→ **WORK ITEM**
Every line below from the one containing "sesión que diverge" through the one containing "determinada." must be transcribed exactly. Omit all lines outside that stretch.

→ **THE DATA**
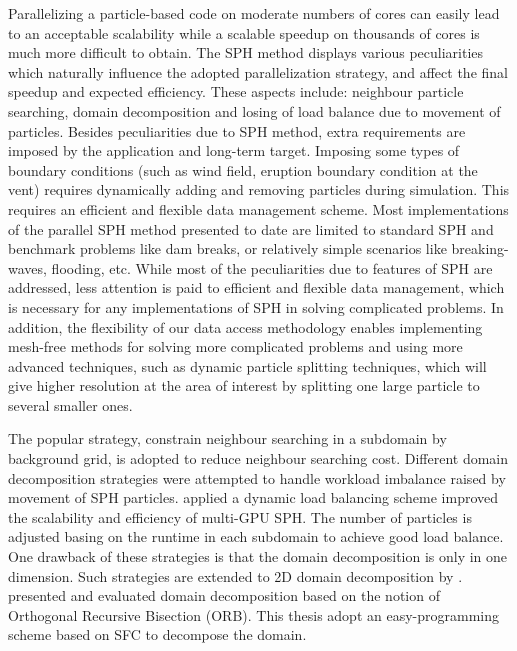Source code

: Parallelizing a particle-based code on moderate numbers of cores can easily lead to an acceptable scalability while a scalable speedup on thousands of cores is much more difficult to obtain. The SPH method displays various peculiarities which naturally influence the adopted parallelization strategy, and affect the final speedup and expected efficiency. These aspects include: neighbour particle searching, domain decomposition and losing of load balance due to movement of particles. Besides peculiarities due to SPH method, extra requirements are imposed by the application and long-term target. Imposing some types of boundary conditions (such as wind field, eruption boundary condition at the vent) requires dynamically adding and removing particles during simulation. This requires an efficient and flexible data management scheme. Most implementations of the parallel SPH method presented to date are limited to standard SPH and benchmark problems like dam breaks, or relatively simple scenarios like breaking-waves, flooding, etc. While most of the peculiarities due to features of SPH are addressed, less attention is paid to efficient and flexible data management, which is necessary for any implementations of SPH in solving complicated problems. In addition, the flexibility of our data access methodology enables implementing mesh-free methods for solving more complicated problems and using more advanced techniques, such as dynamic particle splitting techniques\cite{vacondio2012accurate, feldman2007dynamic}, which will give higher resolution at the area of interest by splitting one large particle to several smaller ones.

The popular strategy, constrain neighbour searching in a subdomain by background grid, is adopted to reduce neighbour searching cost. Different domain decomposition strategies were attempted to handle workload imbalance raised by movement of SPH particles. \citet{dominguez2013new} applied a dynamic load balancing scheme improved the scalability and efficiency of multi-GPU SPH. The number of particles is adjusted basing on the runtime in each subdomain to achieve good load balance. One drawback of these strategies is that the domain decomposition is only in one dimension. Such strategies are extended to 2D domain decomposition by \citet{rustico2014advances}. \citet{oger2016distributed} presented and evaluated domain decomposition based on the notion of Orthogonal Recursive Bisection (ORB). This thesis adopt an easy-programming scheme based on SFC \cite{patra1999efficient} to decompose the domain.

* * *

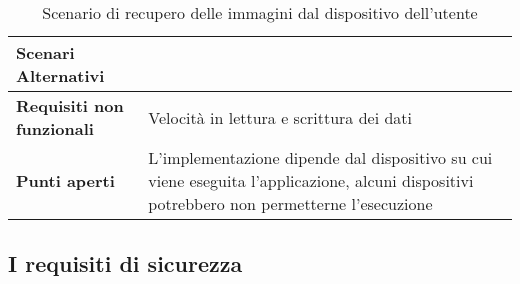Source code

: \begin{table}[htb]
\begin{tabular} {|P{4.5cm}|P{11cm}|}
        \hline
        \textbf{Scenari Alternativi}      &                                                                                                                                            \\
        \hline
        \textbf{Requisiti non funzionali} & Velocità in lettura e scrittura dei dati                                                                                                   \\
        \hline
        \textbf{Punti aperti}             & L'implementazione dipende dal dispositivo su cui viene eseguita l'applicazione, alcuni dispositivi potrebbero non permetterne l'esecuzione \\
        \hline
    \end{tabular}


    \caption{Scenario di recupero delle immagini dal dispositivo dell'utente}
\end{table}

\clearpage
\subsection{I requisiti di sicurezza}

---

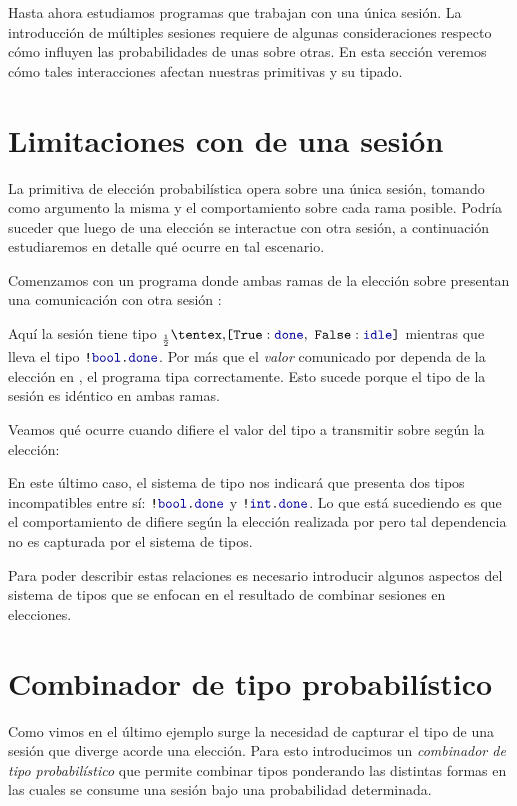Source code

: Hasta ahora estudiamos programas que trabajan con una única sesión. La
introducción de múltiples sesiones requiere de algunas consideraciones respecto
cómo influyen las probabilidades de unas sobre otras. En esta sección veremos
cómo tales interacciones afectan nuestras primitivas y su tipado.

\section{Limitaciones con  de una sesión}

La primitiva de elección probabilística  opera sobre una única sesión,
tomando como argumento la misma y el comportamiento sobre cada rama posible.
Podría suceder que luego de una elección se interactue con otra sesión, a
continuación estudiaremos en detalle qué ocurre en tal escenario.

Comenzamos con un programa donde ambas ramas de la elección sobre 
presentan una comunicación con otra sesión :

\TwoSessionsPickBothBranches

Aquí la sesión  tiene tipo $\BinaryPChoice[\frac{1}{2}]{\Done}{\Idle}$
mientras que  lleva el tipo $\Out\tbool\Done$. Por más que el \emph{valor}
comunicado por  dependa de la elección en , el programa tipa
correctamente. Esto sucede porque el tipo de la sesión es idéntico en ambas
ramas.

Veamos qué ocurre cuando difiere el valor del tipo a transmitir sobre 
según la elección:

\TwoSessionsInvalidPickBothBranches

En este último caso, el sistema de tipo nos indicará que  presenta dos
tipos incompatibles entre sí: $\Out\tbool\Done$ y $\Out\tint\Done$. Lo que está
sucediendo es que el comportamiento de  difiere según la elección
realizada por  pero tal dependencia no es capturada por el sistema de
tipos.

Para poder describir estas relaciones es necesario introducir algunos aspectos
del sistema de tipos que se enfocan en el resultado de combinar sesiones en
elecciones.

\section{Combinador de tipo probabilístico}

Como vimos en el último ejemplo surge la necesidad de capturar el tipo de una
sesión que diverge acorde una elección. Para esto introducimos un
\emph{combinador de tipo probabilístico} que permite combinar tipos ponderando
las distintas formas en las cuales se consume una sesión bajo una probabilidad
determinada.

→ **SOLUTION**
sesión que diverge acorde una elección. Para esto introducimos un
\emph{combinador de tipo probabilístico} que permite combinar tipos ponderando
las distintas formas en las cuales se consume una sesión bajo una probabilidad
determinada.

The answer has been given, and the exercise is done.